Glossary term

Accounting Principles Board

The Accounting Principles Board was the AICPA body that issued accounting opinions before the FASB became the U.S. private-sector standard setter.

Updated

May 20, 2026

Read time

3 min read

What Was the Accounting Principles Board?

The Accounting Principles Board, or APB, was the body within the accounting profession that issued authoritative accounting opinions before the Financial Accounting Standards Board became the main U.S. private-sector standard setter. It is mainly relevant today because older accounting literature, textbooks, and financial reporting history may still refer to APB Opinions.

The APB is not the current standard setter. Modern U.S. GAAP research generally starts with the FASB Accounting Standards Codification and, for public companies, relevant SEC rules and guidance.

Key Takeaways

  • The Accounting Principles Board was a predecessor standard-setting body in U.S. accounting.
  • It issued APB Opinions and related accounting guidance before FASB took over the standard-setting role.
  • FASB was established in 1973 and became the recognized private-sector body for U.S. financial accounting standards.
  • Some older accounting references still mention APB Opinions.
  • Readers should check current Codification guidance rather than relying on old APB citations by themselves.

How the APB Fit Into Accounting History

The APB operated during a period when the accounting profession was trying to create more consistent financial reporting guidance. Its opinions addressed issues such as business combinations, income taxes, leases, pensions, and extraordinary items, among other topics.

The standard-setting structure changed in the early 1970s. FASB was established as an independent private-sector board, and the Accounting Principles Board went out of business in 1973. That shift was part of a broader move toward a more independent and systematic standard-setting process.

Why APB References Still Appear

APB references still appear because accounting standards evolve over long periods.
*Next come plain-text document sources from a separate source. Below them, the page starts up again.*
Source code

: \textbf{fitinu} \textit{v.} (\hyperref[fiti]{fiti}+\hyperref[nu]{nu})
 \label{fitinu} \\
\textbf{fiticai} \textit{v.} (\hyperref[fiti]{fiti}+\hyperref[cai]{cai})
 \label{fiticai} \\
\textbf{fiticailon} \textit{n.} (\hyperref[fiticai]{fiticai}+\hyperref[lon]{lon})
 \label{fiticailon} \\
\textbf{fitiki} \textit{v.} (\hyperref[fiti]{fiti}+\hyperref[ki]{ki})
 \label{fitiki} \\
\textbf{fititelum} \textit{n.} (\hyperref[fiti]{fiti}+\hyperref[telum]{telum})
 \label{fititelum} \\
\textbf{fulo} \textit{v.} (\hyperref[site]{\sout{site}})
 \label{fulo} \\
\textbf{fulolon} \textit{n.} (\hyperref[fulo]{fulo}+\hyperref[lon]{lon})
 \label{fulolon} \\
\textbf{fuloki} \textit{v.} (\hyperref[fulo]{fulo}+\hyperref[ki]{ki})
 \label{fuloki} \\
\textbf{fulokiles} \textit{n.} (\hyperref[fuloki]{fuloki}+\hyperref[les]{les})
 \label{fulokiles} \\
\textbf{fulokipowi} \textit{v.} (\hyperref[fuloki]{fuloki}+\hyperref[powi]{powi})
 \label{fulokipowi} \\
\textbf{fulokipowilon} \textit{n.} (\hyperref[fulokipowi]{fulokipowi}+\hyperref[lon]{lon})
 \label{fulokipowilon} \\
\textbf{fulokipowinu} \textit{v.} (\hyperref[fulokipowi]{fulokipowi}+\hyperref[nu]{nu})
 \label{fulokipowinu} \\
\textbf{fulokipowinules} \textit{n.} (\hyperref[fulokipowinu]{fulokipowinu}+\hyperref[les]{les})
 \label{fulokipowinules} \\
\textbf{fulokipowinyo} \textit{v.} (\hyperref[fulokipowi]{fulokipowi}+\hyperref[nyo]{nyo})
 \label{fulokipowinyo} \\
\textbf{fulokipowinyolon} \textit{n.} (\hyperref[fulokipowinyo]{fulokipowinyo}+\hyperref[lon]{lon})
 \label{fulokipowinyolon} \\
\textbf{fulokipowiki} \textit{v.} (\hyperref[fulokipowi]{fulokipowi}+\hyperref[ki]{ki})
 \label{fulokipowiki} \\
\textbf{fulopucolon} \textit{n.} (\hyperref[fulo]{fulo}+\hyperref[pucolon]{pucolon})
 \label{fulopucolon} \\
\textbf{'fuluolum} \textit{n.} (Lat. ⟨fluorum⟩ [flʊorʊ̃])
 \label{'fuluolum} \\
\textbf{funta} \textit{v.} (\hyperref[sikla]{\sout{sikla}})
Older financial statements, audit materials, academic writing, and historical discussions may cite APB Opinions. Some old guidance was later superseded, amended, carried forward, or incorporated into later accounting literature.

That does not mean the old citation is enough for current reporting. A historical APB reference should be treated as a clue to research the current rule, not as the final answer.

APB Versus FASB

Body

Role

Current relevance

Accounting Principles Board

Former body that issued accounting opinions before FASB's role became established.

Important mainly for historical references and older accounting literature.

Financial Accounting Standards Board

Current private-sector standard setter for U.S. GAAP for public and private companies and not-for-profit organizations.

Central to current U.S. GAAP standard setting.

FASB Codification

Organizes authoritative U.S. GAAP for nongovernmental entities.

Primary starting point for current GAAP research.

How to Read an Old APB Citation

If a document cites an APB Opinion, the practical step is to find the current accounting treatment. The old opinion may have been replaced, partially superseded, or reorganized into the Codification. The business question may still be relevant, but the authoritative path may have changed.

For investors, the APB usually matters only when reading older disclosures or understanding why an accounting rule developed. For accountants, it is a reminder that citations need to be updated before being used in current work.

The Bottom Line

The Accounting Principles Board was an important predecessor to FASB in U.S. accounting standard setting. Its legacy appears in older accounting literature, but current financial reporting analysis should rely on current GAAP and applicable SEC requirements.